Inspiring Enchantment & Illumination with Tarot & Intuitive Guidance

Clans of the Yunwi Tsunsdi

Visioning – ©Susan Seddon Boulet
I rise in silence, steadfast in the elements
with thought a smoke-blue veil drawn round me.

Seasons clothe me in laurel and bittersweet, in ice

but my heart is constant…

– Marilou Awiakta, ©
Smoky Mountain-Woman

As the magic of Summer Solstice approaches, the activity of the Faery folk increases and they may often be seen in the twilight hours. The Fey are known by many names in every culture throughout the world. Our non-human cousins are referred to by the southeastern band of the Cherokee as the yunwi tsunsdi, the Little People.

There are several Clans of the yunwi tsunsdi. The Rock Cave Clan is perhaps the least benign to humans. Their credo is “How one treats others is how he will be treated.” As you can guess, humans being as we often are, this is not always pleasant for us. But the Rock Cave Clan is fearsome only if one is in the habit of being unkind or selfish. The damage we have caused to their home, the Earth, also has strained their relationship with us. They are the ones who are most likely to steal human children, much like faery tales in other cultures of changelings. However, the grandmothers reassure us that as long as we are respectful towards them and kind to our Mother Earth, they will do us no harm.

The Laurel Clan tends to the plants and the Green realms. They help gardens to grow and even plant “warrior plants” around the fields of people who ignore the needs of plants. They encourage us to be happy, share with others and not take our perceived needs too seriously.

Those in the Dogwood Clan are the dreamers. They dream up good things for everyone and everything. The stories tell us that if the petals of the dogwood trees fall quickly, all at once, the Dogwood Clan is sad, and crying for the people. But if the blossoms stay on the trees a long time and fall slowly, they are pleased with the people.

The Little People live in various places, such as rock shelters, caves in the mountains, laurel thickets, and so on. They like drumming and dancing, and they often help lost children, and not just those who are physically lost, but children who are sad, or who are going through the tough times of growing up.

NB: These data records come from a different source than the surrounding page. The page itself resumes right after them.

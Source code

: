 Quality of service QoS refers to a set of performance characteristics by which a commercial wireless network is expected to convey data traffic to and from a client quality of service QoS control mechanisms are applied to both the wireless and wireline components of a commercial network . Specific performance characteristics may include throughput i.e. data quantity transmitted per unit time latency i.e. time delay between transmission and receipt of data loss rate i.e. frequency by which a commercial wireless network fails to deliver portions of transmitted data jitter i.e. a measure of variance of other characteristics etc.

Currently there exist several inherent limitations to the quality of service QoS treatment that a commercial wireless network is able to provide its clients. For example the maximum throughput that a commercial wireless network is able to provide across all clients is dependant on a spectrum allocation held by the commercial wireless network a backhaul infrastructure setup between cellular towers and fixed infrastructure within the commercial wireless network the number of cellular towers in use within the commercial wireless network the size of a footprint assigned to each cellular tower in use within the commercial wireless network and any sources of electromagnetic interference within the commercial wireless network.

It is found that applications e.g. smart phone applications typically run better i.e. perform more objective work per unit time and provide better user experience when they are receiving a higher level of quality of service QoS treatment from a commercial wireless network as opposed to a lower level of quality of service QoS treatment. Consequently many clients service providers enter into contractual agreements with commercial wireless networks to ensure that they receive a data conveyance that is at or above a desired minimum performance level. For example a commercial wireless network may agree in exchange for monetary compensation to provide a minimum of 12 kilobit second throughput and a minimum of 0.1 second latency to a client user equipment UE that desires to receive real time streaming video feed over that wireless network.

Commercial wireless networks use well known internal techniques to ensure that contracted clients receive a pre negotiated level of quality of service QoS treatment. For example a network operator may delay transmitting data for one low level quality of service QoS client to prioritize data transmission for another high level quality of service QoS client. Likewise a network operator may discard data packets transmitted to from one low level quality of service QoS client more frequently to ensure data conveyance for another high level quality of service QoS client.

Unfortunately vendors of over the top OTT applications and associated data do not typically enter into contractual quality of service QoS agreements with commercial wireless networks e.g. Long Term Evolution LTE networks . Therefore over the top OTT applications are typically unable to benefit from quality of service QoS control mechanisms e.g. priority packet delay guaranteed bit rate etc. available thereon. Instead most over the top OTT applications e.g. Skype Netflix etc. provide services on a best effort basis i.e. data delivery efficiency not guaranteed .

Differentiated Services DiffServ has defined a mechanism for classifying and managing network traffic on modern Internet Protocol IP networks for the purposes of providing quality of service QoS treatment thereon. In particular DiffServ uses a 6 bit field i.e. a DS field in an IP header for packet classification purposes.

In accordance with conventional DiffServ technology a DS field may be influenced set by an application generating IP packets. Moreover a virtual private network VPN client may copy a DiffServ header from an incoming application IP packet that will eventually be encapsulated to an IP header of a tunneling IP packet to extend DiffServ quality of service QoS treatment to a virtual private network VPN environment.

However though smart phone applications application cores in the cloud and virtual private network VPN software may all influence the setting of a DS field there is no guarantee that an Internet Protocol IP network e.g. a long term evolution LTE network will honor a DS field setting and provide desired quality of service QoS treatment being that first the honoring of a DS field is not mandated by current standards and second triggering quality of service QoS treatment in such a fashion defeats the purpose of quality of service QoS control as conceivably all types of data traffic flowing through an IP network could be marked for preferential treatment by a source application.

All of the clans can be quite mischievous at times. The Little People need to be dealt with carefully, and it is necessary to observe the traditional rules regarding them. They don’t like to be disturbed, and they may cause a person who continually bothers them to become ‘puzzled’ throughout life. Because of this, traditional Cherokees will not investigate or look when they believe they hear Little People. If one of the Little People is accidentally seen, or if he or she chooses to become visible, it is not to be discussed or told of for at least seven years. It is also a common practice to not speak about the Little People after nightfall.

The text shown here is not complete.